START EXERCISE INPUTS

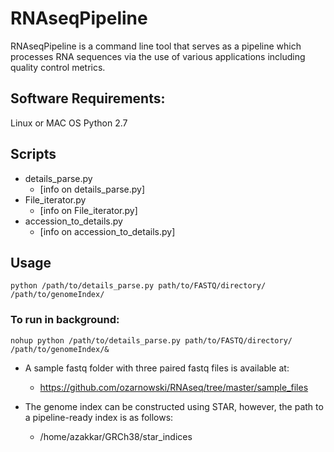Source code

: # RNAseqPipeline
RNAseqPipeline is a command line tool that serves as a pipeline which processes RNA sequences via the use of various applications including quality control metrics.

## Software Requirements: 
Linux or MAC OS
Python 2.7 

## Scripts
+ details_parse.py
  + [info on details_parse.py]
+ File_iterator.py
  + [info on File_iterator.py]
+ accession_to_details.py
  + [info on accession_to_details.py]

## Usage 

`python /path/to/details_parse.py path/to/FASTQ/directory/ /path/to/genomeIndex/`

### To run in background:

`nohup python /path/to/details_parse.py path/to/FASTQ/directory/ /path/to/genomeIndex/&`

+ A sample fastq folder with three paired fastq files is available at:
  + https://github.com/ozarnowski/RNAseq/tree/master/sample_files

+ The genome index can be constructed using STAR, however, the path to a pipeline-ready index is as follows:
  + /home/azakkar/GRCh38/star_indices

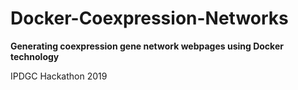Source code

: # Docker-Coexpression-Networks
**Generating coexpression gene network webpages using Docker technology**

IPDGC Hackathon 2019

END EXERCISE INPUTS

Tally the lines in the listing that hold "genomeIndex" and report the number alone.

TASK OUTPUT:
2